◆ **Aim of the exercise**: Whenever a line in the records below contains "refer", pick it out.

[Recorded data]

***

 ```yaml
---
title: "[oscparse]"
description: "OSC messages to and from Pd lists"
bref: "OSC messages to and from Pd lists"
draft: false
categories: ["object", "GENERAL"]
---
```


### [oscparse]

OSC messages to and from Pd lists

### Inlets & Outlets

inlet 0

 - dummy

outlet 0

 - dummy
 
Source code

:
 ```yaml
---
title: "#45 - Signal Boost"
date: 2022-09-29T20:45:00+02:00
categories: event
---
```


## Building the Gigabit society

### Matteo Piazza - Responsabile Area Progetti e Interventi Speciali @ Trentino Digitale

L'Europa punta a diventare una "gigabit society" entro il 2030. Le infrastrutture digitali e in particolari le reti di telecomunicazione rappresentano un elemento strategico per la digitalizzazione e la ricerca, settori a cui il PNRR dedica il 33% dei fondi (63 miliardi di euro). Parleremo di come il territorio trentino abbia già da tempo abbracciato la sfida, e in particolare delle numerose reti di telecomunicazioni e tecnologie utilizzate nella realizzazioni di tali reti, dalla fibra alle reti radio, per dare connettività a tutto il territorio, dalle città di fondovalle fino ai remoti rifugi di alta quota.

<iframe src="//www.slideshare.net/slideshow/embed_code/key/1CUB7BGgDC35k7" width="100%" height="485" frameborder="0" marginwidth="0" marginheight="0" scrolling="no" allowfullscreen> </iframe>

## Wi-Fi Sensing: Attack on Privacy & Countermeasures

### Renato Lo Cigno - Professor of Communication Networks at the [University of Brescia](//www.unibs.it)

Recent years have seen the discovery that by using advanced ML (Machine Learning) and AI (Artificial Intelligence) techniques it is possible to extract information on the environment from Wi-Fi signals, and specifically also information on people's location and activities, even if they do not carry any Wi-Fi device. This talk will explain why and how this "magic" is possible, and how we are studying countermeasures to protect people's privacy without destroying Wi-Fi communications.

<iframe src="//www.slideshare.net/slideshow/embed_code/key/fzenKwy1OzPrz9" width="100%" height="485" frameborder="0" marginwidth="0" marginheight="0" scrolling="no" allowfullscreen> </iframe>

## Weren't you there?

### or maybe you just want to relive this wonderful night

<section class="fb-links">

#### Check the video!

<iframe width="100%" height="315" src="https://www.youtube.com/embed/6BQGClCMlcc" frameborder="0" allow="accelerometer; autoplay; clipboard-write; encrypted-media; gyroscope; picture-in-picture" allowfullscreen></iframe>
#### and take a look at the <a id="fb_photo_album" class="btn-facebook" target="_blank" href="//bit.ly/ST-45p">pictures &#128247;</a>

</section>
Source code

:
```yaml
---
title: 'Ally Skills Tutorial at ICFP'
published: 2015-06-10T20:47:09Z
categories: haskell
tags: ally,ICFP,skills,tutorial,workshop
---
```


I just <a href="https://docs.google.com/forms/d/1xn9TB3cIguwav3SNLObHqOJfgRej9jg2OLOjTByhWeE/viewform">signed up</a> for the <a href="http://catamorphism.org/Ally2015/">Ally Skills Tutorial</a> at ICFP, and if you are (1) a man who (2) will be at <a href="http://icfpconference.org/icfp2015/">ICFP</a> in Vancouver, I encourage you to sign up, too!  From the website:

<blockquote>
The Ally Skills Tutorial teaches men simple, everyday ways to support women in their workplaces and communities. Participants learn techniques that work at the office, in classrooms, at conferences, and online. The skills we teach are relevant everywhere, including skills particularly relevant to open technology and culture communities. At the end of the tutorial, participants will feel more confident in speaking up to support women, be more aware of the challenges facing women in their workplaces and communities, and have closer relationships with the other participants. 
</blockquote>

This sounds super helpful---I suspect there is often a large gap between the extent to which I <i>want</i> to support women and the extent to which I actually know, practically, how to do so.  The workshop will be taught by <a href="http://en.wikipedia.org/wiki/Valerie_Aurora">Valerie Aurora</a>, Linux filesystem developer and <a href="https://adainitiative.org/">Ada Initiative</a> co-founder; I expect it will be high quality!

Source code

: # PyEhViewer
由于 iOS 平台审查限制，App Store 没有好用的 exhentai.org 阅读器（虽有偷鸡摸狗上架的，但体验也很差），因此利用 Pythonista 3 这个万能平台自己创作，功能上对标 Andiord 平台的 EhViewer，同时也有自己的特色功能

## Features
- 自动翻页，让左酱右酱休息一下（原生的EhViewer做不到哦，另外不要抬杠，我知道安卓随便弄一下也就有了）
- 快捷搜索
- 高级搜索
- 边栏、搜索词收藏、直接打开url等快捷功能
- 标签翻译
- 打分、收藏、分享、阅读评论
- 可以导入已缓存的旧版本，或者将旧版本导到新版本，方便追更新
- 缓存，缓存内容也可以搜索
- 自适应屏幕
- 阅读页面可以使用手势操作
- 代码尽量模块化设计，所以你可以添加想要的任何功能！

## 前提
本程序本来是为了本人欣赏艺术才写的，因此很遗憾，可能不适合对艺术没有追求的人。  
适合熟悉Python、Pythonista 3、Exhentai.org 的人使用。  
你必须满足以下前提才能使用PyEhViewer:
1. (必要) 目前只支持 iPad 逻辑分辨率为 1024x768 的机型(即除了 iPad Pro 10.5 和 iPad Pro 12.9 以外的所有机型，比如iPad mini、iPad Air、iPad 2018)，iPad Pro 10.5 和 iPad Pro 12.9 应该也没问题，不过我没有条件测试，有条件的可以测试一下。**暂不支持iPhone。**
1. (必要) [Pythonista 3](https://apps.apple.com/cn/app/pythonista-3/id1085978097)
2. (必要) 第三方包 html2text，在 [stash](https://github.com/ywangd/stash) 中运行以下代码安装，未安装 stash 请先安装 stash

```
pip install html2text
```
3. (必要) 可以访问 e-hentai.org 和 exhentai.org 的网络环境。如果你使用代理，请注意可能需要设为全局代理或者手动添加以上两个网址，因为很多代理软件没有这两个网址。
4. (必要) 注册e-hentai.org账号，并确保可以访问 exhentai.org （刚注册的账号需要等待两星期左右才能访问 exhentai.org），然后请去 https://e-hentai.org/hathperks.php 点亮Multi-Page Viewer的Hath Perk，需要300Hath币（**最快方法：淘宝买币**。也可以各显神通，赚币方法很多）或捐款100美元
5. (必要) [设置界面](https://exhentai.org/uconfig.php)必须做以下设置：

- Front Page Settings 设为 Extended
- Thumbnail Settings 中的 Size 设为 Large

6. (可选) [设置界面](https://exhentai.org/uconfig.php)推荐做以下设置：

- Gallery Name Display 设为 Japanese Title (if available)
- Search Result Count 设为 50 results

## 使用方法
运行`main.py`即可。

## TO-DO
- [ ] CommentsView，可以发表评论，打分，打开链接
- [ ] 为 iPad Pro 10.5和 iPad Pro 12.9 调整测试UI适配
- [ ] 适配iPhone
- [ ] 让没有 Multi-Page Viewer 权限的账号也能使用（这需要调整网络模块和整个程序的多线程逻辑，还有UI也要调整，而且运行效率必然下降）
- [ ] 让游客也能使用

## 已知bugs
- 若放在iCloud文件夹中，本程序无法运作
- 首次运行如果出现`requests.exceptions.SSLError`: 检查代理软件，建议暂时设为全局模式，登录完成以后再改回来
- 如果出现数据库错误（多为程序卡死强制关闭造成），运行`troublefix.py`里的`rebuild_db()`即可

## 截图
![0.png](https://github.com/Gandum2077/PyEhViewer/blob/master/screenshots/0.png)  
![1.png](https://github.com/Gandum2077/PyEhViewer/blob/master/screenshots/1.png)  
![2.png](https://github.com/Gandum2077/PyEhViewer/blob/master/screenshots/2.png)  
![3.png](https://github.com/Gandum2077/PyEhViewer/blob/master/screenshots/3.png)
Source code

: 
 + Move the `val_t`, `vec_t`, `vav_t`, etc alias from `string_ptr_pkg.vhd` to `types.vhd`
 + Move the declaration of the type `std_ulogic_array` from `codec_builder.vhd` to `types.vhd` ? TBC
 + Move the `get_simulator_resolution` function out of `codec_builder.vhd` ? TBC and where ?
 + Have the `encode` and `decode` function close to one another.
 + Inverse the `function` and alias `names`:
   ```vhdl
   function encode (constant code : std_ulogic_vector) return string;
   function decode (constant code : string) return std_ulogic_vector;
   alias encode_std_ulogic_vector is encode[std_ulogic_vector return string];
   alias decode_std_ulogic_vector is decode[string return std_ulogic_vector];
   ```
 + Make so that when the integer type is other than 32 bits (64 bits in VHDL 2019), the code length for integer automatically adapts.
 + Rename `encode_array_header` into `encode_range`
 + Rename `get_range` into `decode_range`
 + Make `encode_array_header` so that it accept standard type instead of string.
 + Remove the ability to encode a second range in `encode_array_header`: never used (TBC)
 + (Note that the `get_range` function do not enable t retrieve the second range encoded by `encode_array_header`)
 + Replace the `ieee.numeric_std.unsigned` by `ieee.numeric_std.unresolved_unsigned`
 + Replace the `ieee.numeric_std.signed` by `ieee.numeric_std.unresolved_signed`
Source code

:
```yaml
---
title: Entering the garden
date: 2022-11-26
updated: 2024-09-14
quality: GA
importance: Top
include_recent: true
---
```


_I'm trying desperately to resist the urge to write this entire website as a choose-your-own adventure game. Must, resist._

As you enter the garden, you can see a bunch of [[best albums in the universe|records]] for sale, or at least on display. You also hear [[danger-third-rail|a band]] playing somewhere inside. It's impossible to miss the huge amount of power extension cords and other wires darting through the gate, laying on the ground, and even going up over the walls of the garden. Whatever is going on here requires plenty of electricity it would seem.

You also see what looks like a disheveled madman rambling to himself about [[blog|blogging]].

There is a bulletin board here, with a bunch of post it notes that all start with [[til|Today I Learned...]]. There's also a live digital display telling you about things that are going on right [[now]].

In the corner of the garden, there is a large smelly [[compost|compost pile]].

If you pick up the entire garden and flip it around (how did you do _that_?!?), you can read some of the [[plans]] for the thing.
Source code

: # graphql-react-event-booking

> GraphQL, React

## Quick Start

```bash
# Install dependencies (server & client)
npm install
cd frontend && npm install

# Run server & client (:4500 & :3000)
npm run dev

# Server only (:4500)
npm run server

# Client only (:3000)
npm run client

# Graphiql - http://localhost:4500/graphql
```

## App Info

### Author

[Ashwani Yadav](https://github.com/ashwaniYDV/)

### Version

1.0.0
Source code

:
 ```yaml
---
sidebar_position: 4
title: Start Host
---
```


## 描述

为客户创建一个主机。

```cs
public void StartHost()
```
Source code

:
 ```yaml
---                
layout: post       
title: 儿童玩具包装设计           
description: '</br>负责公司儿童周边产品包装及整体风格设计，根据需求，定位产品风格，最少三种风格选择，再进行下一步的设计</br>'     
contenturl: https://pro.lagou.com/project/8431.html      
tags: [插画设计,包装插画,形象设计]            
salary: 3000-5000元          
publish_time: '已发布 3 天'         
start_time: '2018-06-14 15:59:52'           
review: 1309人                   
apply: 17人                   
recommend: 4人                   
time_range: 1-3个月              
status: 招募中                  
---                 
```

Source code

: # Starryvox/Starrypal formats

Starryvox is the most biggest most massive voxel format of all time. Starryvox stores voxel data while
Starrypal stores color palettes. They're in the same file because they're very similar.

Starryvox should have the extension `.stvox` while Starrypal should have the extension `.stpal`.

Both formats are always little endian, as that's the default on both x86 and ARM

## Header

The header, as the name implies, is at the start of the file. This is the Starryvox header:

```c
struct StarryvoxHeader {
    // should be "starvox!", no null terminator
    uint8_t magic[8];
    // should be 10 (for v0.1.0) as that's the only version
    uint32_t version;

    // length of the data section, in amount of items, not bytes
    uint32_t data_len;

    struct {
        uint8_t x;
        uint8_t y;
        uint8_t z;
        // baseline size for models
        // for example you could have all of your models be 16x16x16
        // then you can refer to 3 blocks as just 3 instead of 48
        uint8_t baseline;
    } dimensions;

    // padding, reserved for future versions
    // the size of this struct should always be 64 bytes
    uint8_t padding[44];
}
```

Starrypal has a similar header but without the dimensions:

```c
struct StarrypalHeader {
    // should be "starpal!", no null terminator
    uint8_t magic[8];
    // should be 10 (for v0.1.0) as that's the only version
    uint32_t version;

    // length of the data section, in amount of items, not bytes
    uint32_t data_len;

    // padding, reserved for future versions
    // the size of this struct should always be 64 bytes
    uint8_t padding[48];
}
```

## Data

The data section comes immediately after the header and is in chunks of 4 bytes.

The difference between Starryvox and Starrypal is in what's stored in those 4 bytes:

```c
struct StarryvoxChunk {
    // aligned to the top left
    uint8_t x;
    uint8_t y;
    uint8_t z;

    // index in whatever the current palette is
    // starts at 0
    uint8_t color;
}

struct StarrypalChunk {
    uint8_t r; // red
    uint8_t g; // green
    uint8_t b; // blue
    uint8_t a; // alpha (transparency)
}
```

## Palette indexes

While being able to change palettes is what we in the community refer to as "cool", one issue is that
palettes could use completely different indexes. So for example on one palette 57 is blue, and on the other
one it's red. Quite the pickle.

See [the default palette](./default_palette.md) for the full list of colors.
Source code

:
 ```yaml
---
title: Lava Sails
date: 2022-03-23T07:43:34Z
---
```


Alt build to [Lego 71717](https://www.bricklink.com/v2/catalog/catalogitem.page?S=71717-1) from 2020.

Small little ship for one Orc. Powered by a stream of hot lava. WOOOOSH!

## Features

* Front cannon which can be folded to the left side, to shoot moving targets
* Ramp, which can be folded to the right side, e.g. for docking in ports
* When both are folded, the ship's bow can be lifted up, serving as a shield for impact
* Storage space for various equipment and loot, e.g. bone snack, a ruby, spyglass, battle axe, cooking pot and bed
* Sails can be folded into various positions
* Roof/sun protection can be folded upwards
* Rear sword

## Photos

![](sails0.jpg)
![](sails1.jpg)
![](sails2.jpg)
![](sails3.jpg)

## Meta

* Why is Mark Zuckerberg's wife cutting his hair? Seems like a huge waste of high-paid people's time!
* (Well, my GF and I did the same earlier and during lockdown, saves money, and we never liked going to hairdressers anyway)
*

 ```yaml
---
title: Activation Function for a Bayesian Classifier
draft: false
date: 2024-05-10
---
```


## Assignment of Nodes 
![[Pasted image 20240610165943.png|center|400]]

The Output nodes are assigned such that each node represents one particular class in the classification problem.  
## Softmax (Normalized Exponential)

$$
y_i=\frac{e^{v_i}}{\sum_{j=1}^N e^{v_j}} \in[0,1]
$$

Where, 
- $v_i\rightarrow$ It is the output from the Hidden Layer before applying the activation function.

***

◆ **Exercise result**:
        // then you can refer to 3 blocks as just 3 instead of 48
While being able to change palettes is what we in the community refer to as "cool", one issue is that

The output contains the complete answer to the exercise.